Monday, December 23, 2013

A Note to Some of My Argumentative Friends.

This comes up so often that I've decided to just write a blog post so I can link to it when necessary. In a moment you may see why that's ironic.

I'm a bit opinionated and stubborn. However, it's well within my power to make changes to my beliefs based on reflection and debate. One of those major changes was to drop my Republican political party affiliation and formally identify with the Libertarians, as I came to realize that certain of the Republican party planks were not Constitutional (though this says nothing about my personal religious beliefs).

It's honest and open debate that makes the difference, and that means people airing some sincere disagreements. That doesn't mean we have to "hate" each other, or that we're "enemies" or "opponents". I truly believe that nobody gets into politics because they have an earnest desire to ruin the nation. We have different ideas about how to get things done and make things better. However, I do believe that some of those ideas, through lack of foresight and unintended consequences, or misplaced values, do have the effect of ruining the nation.
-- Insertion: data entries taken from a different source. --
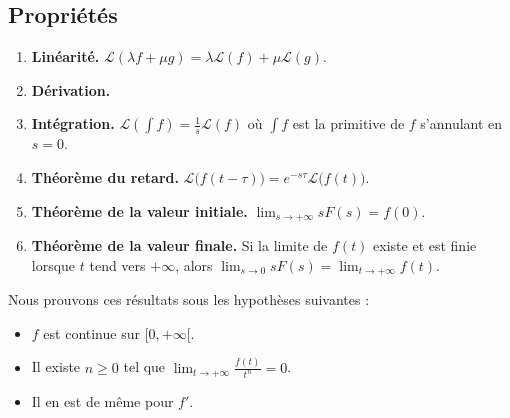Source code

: \documentclass[class=report,crop=false]{standalone}
\begin{document}
  



\subsection{Propriétés}

\begin{proposition}
\label{prop:laplace2}
\begin{enumerate}
  \item \textbf{Linéarité.} $\mathcal{L}(\lambda f +\mu g) = \lambda\mathcal{L}(f)+\mu \mathcal{L}(g)$.
  
  \item \textbf{Dérivation.} 
  
  \item \textbf{Intégration.} $\mathcal{L}(\int f) = \frac1s \mathcal{L}(f)$ 
  où $\int f$ est la primitive de $f$ s'annulant en $s=0$.
  
  \item \textbf{Théorème du retard.} $\mathcal{L}\big(f(t-\tau)\big) = e^{-s\tau}\mathcal{L}\big(f(t)\big)$.

  \item \textbf{Théorème de la valeur initiale.} $\lim_{s\to+\infty} sF(s) =  f(0)$.
  
  \item \textbf{Théorème de la valeur finale.} 
  Si la limite de $f(t)$ existe et est finie lorsque $t$ tend vers $+\infty$,
  alors $\lim_{s\to 0} sF(s) = \lim_{t\to+\infty} f(t)$.
  
\end{enumerate}
\end{proposition}

Nous prouvons ces résultats sous les hypothèses suivantes :
\begin{itemize}
  \item $f$ est continue sur $[0,+\infty[$.

  \item Il existe $n \ge 0$ tel que $\lim_{t\to+\infty} \frac{f(t)}{t^n} = 0$.
  
  \item Il en est de même pour $f'$.
\end{itemize}
\end{document}
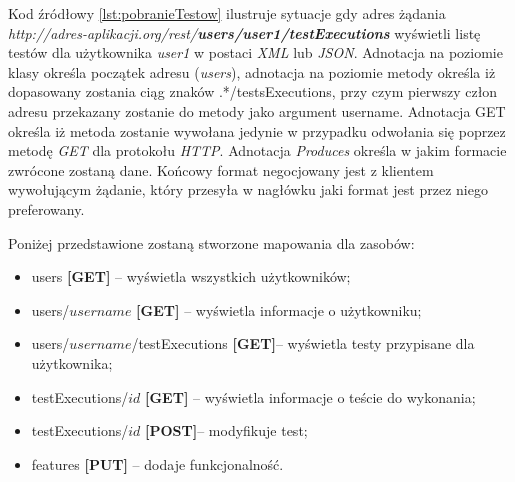  Kod źródłowy \ref{lst:pobranieTestow} ilustruje sytuacje gdy adres żądania \textit{http://adres-aplikacji.org/rest/\textbf{users/user1/testExecutions}} wyświetli listę testów dla użytkownika \textit{user1} w postaci \textit{XML} lub \textit{JSON}. Adnotacja na poziomie klasy określa początek adresu (\textit{users}), adnotacja na poziomie metody określa iż dopasowany zostania ciąg znaków .*/testsExecutions, przy czym pierwszy człon adresu przekazany zostanie do metody jako argument username. Adnotacja GET określa iż metoda zostanie wywołana jedynie w przypadku odwołania się poprzez metodę \textit{GET} dla protokołu \textit{HTTP}. Adnotacja \textit{Produces} określa w jakim formacie zwrócone zostaną dane. Końcowy format negocjowany jest z klientem wywołującym żądanie, który przesyła w nagłówku jaki format jest przez niego preferowany.
 
Poniżej przedstawione zostaną stworzone mapowania dla zasobów:
\begin{itemize}
  \item users \textbf{[GET]} -- wyświetla wszystkich użytkowników;
  \item users/{$username$} \textbf{[GET]} -- wyświetla informacje o użytkowniku;
  \item users/{$username$}/testExecutions \textbf{[GET]}-- wyświetla testy przypisane dla użytkownika;
  \item testExecutions/{$id$} \textbf{[GET]} -- wyświetla informacje o teście do wykonania;
  \item testExecutions/{$id$} \textbf{[POST]}-- modyfikuje test;
  \item features \textbf{[PUT]} -- dodaje funkcjonalność.
  
\end{itemize}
That's why we debate. We air those differences, talk them through, and respond to notable problems that we point out in each other's positions. It's important, though... vitally important... that for such a discussion to mean something there has to be a living mind behind those positions. There cannot be a debate between two recordings.

The Problem:

I've noticed a growing tendency in modern communication (on Usenet, various forums, and Facebook) to "argue" by means of links. I'm not talking about posting a link for comment... starting a conversation by saying, "Hey, did you guys see this?" I'm talking about reading an opinion by a live person that you're supposedly "conversing" with and responding by throwing a link at them, as if that's your response. Apparently you may believe that this brings gravitas to "your" rebuttal. That whatever (hopefully) famous or notable person you've cribbed is "there by your side, taking your part".

They're not.

Or perhaps you simply think that they've expressed your own opinion better than you could have... that somewhere in a 40-minute clip of Bill Maher, or a 5-page article from the Mother Earth News there's a point that's exactly the point you want to make, and that if only I'd watch it or read it then I'd see the light and repent of my wicked ways.

I won't.

Here's why:

I'm not there to argue with Bill Maher or Rush Limbaugh... their arguments are often severely flawed: not only the arguments of these particular individuals, but most pundits in general. They are almost invariably "playing politics" as a team sport,  and their arguments are consequently so twisted as to be no contribution at all to a debate based on actual issues. It's too "important" to them that the other side not gain control. So they exaggerate, oversimplify, appeal to emotion, and otherwise use whatever logical fallacies are at hand that they believe to be effective in influencing opinion.  But they're not making valid arguments. It's only when they stop broadcasting opinions and start sharing with someone who can immediately catch out the fallacies that they become interesting. This is why it's so entertaining when Jon Stewart and Bill O'Reilly or Penn Jillette and Glenn Beck meet face-to-face.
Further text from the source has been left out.